Woha, I realized, I could trap this address and check for the overflow before handing the execution flow to the standard firmware. If I am here for an overflow, I could dump the hardware stack (one entry at time, it is possible) into somewhere in RAM and continue the execution where…
Exactly, where?
The CPU discards the target address of the call, it just pushes the return address into the stack. Well I could peek around the return address to see whether a CALL either relative or absolute has been issued and recover the target address.
I really enjoyed the idea, but the more I though of it, the more I found critical cases. What if the jump was caused by a call to a pointer? The PIC code for such an addressing is all but straightforward. Maybe I could detect the call pattern and perform some recovery.
Eventually I found the real killer of my idea in interrupts. In fact the call return stack is shared for normal execution and interrupts. The code for recovering the target address would have to be rather convoluted – check for a CALL/RCALL instruction, check for a CALL to a pointer, check for interrupt flags (there are tons of them) and decided whether a low or high priority interrupt has triggered…
Dead end. I wondered what was the idea of the chip designer when implementing the stack overflow mechanism.
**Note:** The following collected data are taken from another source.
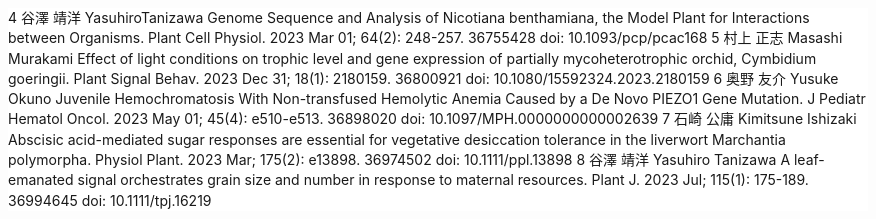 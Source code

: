 <tr>
<td>4</td>
<td>谷澤 靖洋</td>
<td>YasuhiroTanizawa</td>
<td>Genome Sequence and Analysis of Nicotiana benthamiana, the Model Plant for Interactions between Organisms.</td>
<td>Plant Cell Physiol. 2023 Mar 01; 64(2): 248-257.</td>
<td>36755428</td>
<td>doi: 10.1093/pcp/pcac168</td>
</tr>

<tr>
<td>5</td>
<td>村上 正志</td>
<td>Masashi Murakami</td>
<td>Effect of light conditions on trophic level and gene expression of partially mycoheterotrophic orchid, Cymbidium goeringii.</td>
<td>Plant Signal Behav. 2023 Dec 31; 18(1): 2180159.</td>
<td>36800921</td>
<td>doi: 10.1080/15592324.2023.2180159</td>
</tr>

<tr>
<td>6</td>
<td>奥野 友介</td>
<td>Yusuke Okuno</td>
<td>Juvenile Hemochromatosis With Non-transfused Hemolytic Anemia Caused by a De Novo PIEZO1 Gene Mutation.</td>
<td>J Pediatr Hematol Oncol. 2023 May 01; 45(4): e510-e513.</td>
<td>36898020</td>
<td>doi: 10.1097/MPH.0000000000002639</td>
</tr>

<tr>
<td>7</td>
<td>石崎 公庸</td>
<td>Kimitsune Ishizaki</td>
<td>Abscisic acid-mediated sugar responses are essential for vegetative desiccation tolerance in the liverwort Marchantia polymorpha.</td>
<td>Physiol Plant. 2023 Mar; 175(2): e13898.</td>
<td>36974502</td>
<td>doi: 10.1111/ppl.13898</td>
</tr>

<tr>
<td>8</td>
<td>谷澤 靖洋</td>
<td>Yasuhiro Tanizawa</td>
<td>A leaf-emanated signal orchestrates grain size and number in response to maternal resources.</td>
<td>Plant J. 2023 Jul; 115(1): 175-189.</td>
<td>36994645</td>
<td>doi: 10.1111/tpj.16219</td>
</tr>

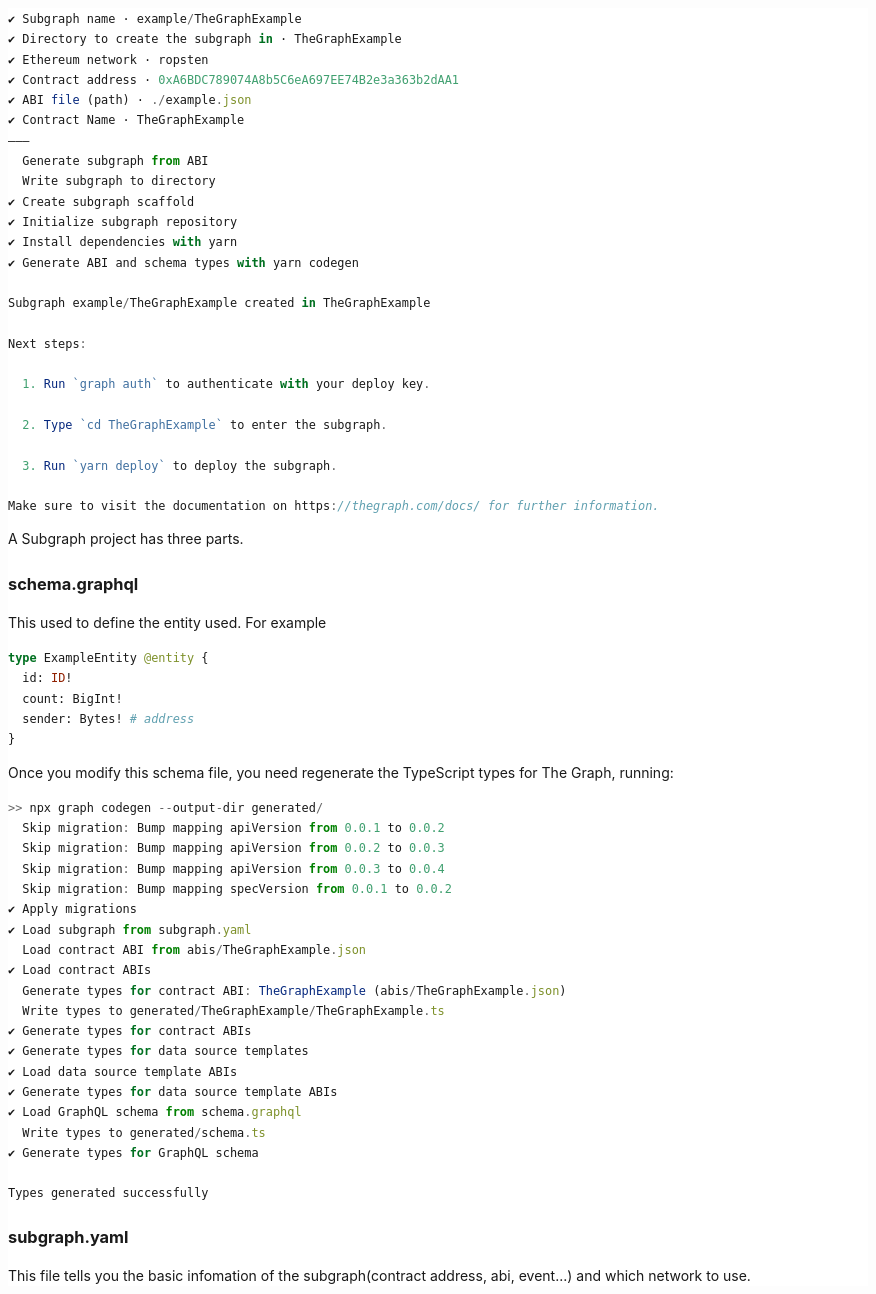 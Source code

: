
 ```js
✔ Subgraph name · example/TheGraphExample
✔ Directory to create the subgraph in · TheGraphExample
✔ Ethereum network · ropsten
✔ Contract address · 0xA6BDC789074A8b5C6eA697EE74B2e3a363b2dAA1
✔ ABI file (path) · ./example.json
✔ Contract Name · TheGraphExample
———
  Generate subgraph from ABI
  Write subgraph to directory
✔ Create subgraph scaffold
✔ Initialize subgraph repository
✔ Install dependencies with yarn
✔ Generate ABI and schema types with yarn codegen

Subgraph example/TheGraphExample created in TheGraphExample

Next steps:

  1. Run `graph auth` to authenticate with your deploy key.

  2. Type `cd TheGraphExample` to enter the subgraph.

  3. Run `yarn deploy` to deploy the subgraph.

Make sure to visit the documentation on https://thegraph.com/docs/ for further information.
```
A Subgraph project has three parts.
### schema.graphql
This used to define the entity used. For example
```graphql
type ExampleEntity @entity {
  id: ID!
  count: BigInt!
  sender: Bytes! # address
}
```
Once you modify this schema file, you need regenerate the TypeScript types for The Graph, running:
```js
>> npx graph codegen --output-dir generated/
  Skip migration: Bump mapping apiVersion from 0.0.1 to 0.0.2
  Skip migration: Bump mapping apiVersion from 0.0.2 to 0.0.3
  Skip migration: Bump mapping apiVersion from 0.0.3 to 0.0.4
  Skip migration: Bump mapping specVersion from 0.0.1 to 0.0.2
✔ Apply migrations
✔ Load subgraph from subgraph.yaml
  Load contract ABI from abis/TheGraphExample.json
✔ Load contract ABIs
  Generate types for contract ABI: TheGraphExample (abis/TheGraphExample.json)
  Write types to generated/TheGraphExample/TheGraphExample.ts
✔ Generate types for contract ABIs
✔ Generate types for data source templates
✔ Load data source template ABIs
✔ Generate types for data source template ABIs
✔ Load GraphQL schema from schema.graphql
  Write types to generated/schema.ts
✔ Generate types for GraphQL schema

Types generated successfully
```
### subgraph.yaml
This file tells you the basic infomation of the subgraph(contract address, abi, event...) and which network to use.
```yaml
```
I found it useless, done this way, and it could have worked fine with some additional circuitry – it needed just to save the target address and it would have been great.
Back to paper and headache.
I did some search on internet and found another compiler (a bit too experimental to be employed in an industrial project) that save the return address from the hardware stack into the software stack. Doing this, the hardware stack never grew over 3 entries. Good! But the MCC18 compiler is really basic, it doesn’t allow this technique, nor it allows the programmer to specify user defined prologue/epilogue for functions.
At this point occurred to me that the stack explosion had always been during interrupt time. So, I thought, I may save the stack when I enter the low level interrupt and the stack level is over a certain threshold, and then restore everything before leaving the interrupt.
The implementation was quite straightforward (almost flawless, if you pardon my ubiquitous off-by-one bug). The only problem is that sometimes the low level interrupt incurs in a bad penalty of copying some 100 bytes from the stack into RAM in order to avoid the stack explosion.
But it makes a good war story.

messed up startup

  /* we'll make the assumption in the following code that these statics
   * will be allocated into the same bank.
   */

When I first saw the this comment in the MCC18 C startup code some time ago, it sent a chill down my spine. But promptly I recovered, after all, this is one of the most widely used MCU on the planet and this is the preferred development environment. If they did it this way, they would have good reasons.

Then I wasted a whole afternoon tracking a problem in initialization, only to discover that the assumption had been silently broken by the linker and the code ceased to properly work, wreaking havoc in initialization of the static data.
It is beyond my understanding how could you, while professionally doing your job, base a core component (the startup code) on such assumption without either being sure that the assumption is always correct or there is an automatic detection that reports when the assumption no longer holds true.
Objectively it would have been fairer to provide a less efficient version safely and always working leaving to the eager programmer the task of crafting a high performance version if needed, rather than vice-versa.
Valentino, in comments to a previous post, asked me if I have data about difference in pricing among PIC and other MCUs. Well, not handy, but the difference is really small (my guess is 0.5€ to 1.5€) and it doesn’t really make sense to undergo all these troubles unless your volumes are filthy high.